Foram o conforto de milhares, com eles riram, gritaram de horror até à exaustão e desesperaram com os dramas e os romances impossíveis. As mais fiéis companheiras que um amante da sétima arte pode encontrar nesse mundo aparte que Tu e só Tu poderias criar. Forrado a negro, com as tuas letras tatuadas em tons de sangue pelas tuas filas que desciam suavemente rumo ao palco dos sonhos onde tudo é possível e o nosso imaginário pode vezes sem conta correr livre e inocente.
Ensinaste como as estrelas beijam a noite e como a areia seduz as ondas do mar, ensinaste que a miséria da vida é suplantada por efémeros momentos de pura alegria.
Deliciaste crianças com os teus contos fantásticos dos grandes heróis da história, aterrorizaste com alguns dos mais horrendos vilões que algum dia tiveram o desprazer de conhecer. Gelaste-me de medo deixando-me sozinho no meio daquele oceano de silêncio e escuridão para logo de seguida me aqueceres com o fogo do teu projector e as melodias que das tuas negras colunas saíam incessantemente.
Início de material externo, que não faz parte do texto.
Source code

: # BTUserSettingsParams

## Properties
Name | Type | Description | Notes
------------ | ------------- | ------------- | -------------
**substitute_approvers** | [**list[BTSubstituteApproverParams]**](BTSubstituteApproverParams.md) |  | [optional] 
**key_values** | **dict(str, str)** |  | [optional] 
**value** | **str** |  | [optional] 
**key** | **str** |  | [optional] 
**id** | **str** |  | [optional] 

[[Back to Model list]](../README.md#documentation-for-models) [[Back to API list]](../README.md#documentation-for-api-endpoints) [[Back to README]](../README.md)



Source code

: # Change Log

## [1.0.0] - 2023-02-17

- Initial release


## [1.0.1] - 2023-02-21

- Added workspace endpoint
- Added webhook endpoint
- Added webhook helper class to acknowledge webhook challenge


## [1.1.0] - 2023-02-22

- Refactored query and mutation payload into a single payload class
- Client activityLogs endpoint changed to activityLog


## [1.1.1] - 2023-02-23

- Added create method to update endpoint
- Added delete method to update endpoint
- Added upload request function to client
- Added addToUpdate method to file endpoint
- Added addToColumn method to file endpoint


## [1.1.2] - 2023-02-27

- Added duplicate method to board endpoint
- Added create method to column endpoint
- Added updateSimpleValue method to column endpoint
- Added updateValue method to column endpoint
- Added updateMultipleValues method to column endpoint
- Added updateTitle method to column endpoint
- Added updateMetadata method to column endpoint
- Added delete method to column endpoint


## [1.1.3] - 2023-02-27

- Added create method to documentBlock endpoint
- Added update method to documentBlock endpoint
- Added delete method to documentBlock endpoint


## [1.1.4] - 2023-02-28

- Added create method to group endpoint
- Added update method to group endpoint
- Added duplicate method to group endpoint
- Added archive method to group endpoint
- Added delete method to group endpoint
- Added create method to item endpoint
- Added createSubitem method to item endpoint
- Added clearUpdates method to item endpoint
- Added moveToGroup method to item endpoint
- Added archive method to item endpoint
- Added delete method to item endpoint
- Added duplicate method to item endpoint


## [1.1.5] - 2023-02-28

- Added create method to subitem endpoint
Como se puderam esquecer de ti e entregar-te de forma tão decidida ás aranhas, como puderam deixar que o teu negro fosse acinzentado pelas inúmeras teias que tingiram as tuas paredes, como deixaram o pó tocar no teu soberbo projector, como diz-me como!? O escarlate está agora manchado com as lágrimas que vertes após tantos anos a fabricar alegrias e fantasias. O teu ar clássico marcou toda uma geração, filhos foram pais, foram avós mas, Tu nunca mudaste e uns após os outros a todos foste refúgio e fonte de inspiração.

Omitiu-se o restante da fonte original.